*WHAT IS EXPECTED*
Scan the entries for "against". Every line that holds it is to be copied.

Stored data entries

• • • • •

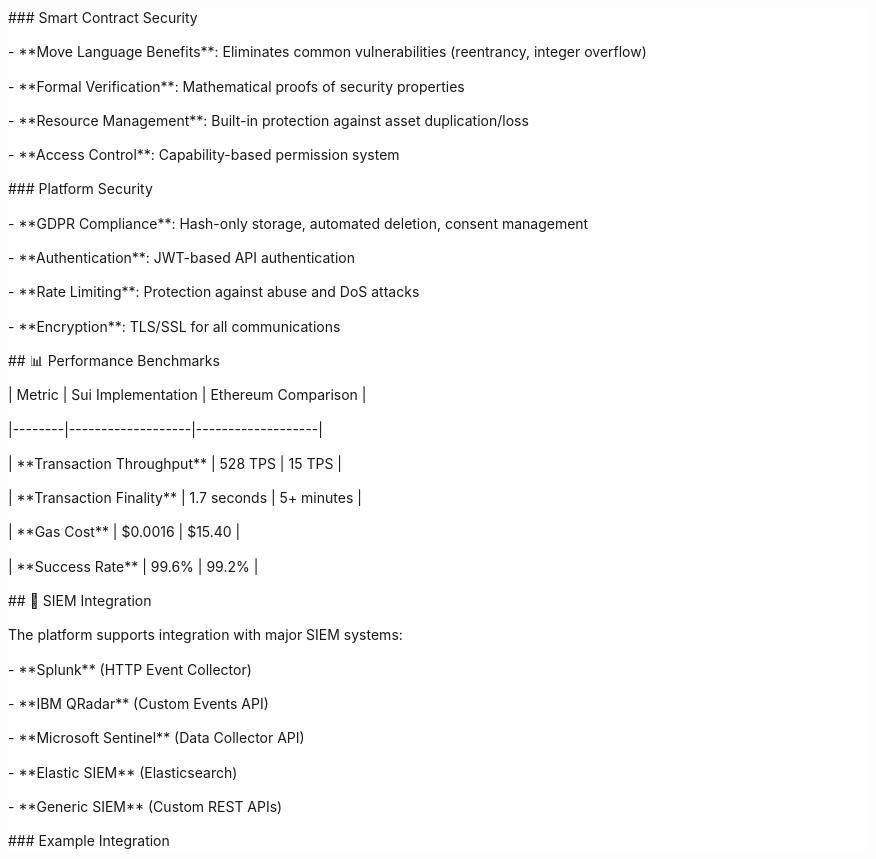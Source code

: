 
\### Smart Contract Security



\- \*\*Move Language Benefits\*\*: Eliminates common vulnerabilities (reentrancy, integer overflow)

\- \*\*Formal Verification\*\*: Mathematical proofs of security properties

\- \*\*Resource Management\*\*: Built-in protection against asset duplication/loss

\- \*\*Access Control\*\*: Capability-based permission system



\### Platform Security



\- \*\*GDPR Compliance\*\*: Hash-only storage, automated deletion, consent management

\- \*\*Authentication\*\*: JWT-based API authentication

\- \*\*Rate Limiting\*\*: Protection against abuse and DoS attacks

\- \*\*Encryption\*\*: TLS/SSL for all communications



\## 📊 Performance Benchmarks



| Metric | Sui Implementation | Ethereum Comparison |

|--------|-------------------|-------------------|

| \*\*Transaction Throughput\*\* | 528 TPS | 15 TPS |

| \*\*Transaction Finality\*\* | 1.7 seconds | 5+ minutes |

| \*\*Gas Cost\*\* | $0.0016 | $15.40 |

| \*\*Success Rate\*\* | 99.6% | 99.2% |



\## 🔌 SIEM Integration



The platform supports integration with major SIEM systems:



\- \*\*Splunk\*\* (HTTP Event Collector)

\- \*\*IBM QRadar\*\* (Custom Events API)

\- \*\*Microsoft Sentinel\*\* (Data Collector API)

\- \*\*Elastic SIEM\*\* (Elasticsearch)

\- \*\*Generic SIEM\*\* (Custom REST APIs)



\### Example Integration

• • • • •

*SOLUTION FOR THIS TASK*
\- \*\*Resource Management\*\*: Built-in protection against asset duplication/loss
\- \*\*Rate Limiting\*\*: Protection against abuse and DoS attacks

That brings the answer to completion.